Lepas 962 Mahasiswa KKN, Rektor Umri: Pahami Masyarakat

Universitas Muhammadiyah Riau (Umri) melepas 962 orang mahasiswa peserta Kuliah Kerja Nyata (KKN), Minggu (21/7/2019). Pelepasan mahasiswa ini dilakukan langsung oleh Rektor Umri, DR Mubarak MSi di kampus utama.

Menurut Ketua Pelaksana KKN 2019, M Ahyaruddin SE MAk, sebanyak 962 mahasiswa sudah ini dinyatakan siap terjun membuat program kerja di masyarakat. Karena mereka sudah melakui proses pembekalan KKN Umri.

Dijelaskan dia, ada 6 lokasi yang akan dituju oleh peserta KKN. Lokasi dibagi jadi dua kelompok besar. Yaitu kelompok dalam kota Pekanbaru dan kelompok luar kota yang rata-rata mahasiswa regular A. Kelompok luar kota disebar di kabupaten Pelalawan, Kampar, Siak, Inhu dan Bengkalis.

Total mahasiswa yang KKN dalam kota Pekanbaru jumlahnya 490 orang. Sementara peserta KKN di luar kota 472 orang.

Ditambahkan Ahyaruddin, Beberapa tahapan yang dilakukan dalam proses persiapan banyak sekali. Tujuannya agar mahasiswa mampu membuat program yang berbeda dengan KKN di kampus lain. Diharap, keberadaan mahasiswa memberikan manfaat pada masyarakat.

Kemudian, ada juga sayembara desain seragam KKN PPM Umri 2019. Langkah ini merupakan penghargaan pada peserta. Sehingga seragam yang dipakai sesuai dengan harapan dari mahasiswa.
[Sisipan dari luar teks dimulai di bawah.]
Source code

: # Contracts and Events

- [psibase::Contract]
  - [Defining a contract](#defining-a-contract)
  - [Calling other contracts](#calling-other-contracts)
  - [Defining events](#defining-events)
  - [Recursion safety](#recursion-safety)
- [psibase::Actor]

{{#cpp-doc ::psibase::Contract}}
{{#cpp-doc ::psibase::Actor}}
“Sayembara dilakukan sekitar 1 bulan. Pada akhirnya dipilih 3 pemenang. Kemudian satu di antaranya dipilih menjadi desain seragam KKN,” katanya.
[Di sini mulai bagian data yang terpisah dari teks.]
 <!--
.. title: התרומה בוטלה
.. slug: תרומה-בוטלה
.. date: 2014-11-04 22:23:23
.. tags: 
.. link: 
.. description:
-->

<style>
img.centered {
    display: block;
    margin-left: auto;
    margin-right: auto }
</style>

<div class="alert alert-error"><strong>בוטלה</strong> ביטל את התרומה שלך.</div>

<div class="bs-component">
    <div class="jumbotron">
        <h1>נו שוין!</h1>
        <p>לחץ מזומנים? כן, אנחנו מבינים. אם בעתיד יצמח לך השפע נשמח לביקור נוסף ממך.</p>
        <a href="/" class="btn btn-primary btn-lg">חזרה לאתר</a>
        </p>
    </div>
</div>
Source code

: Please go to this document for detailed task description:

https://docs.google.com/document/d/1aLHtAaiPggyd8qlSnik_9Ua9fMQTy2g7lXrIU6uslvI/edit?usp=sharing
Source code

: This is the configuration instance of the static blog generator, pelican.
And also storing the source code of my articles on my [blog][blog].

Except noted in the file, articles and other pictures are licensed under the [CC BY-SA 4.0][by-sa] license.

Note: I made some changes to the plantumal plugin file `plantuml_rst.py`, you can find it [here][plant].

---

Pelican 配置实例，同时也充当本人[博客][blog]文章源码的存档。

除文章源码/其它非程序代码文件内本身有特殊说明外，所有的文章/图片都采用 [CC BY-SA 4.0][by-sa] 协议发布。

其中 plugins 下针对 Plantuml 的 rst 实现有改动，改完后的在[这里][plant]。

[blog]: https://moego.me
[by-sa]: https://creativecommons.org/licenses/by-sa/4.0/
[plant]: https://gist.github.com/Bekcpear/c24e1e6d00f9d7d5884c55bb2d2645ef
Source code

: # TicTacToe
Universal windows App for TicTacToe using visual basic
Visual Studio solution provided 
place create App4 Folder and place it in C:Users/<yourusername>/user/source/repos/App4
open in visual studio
Sementara itu, Kepala Lembaga Penelitian dan Pengabdian kepada Masyarakat (LPPM) Umri, Ridha Fauzi menyampaikan bahwa proses pembekalan KKN sudah dilaksanakan. Kemudian, Senin (22/7), mahasiswa sudah mulai diberangkatkan ke lokasi KKN.

Dia berharap, mahasiswa KKN mampu melaksanakan kegiatan secara maksimal. Mahasiswa juga diminta memperhatikan pola penilaian selama KKN. Dimana, unsur penilaian tertinggi ada pada kegiatan utama yaitu 70 persen. Sementara, kegiatan pendukung 30 persen.

Rektor Umri menyampaikan pesan kepada mahasiswa peserta KKN, Minggu (21/7/2019).

“Dalam pelaksanakan KKN jangan sampai kegiatan pendukung yang lebih banyak. Karena bobot nilainya 30 persen. Kegiatan utamalah yang harus diperbanyak. Yaitu kegiatan yang sesuai dengan kedisiplinan ilmu,” kata dia.

Ridha juga menyampaikan, agar mahasiswa mampu masuk jadi nominator KKN Award Umri. Dimana di pertengahan program, panitia akan melakukan penilaian kelompok yang bakal diikutsertakan dalam KKN Award tersebut.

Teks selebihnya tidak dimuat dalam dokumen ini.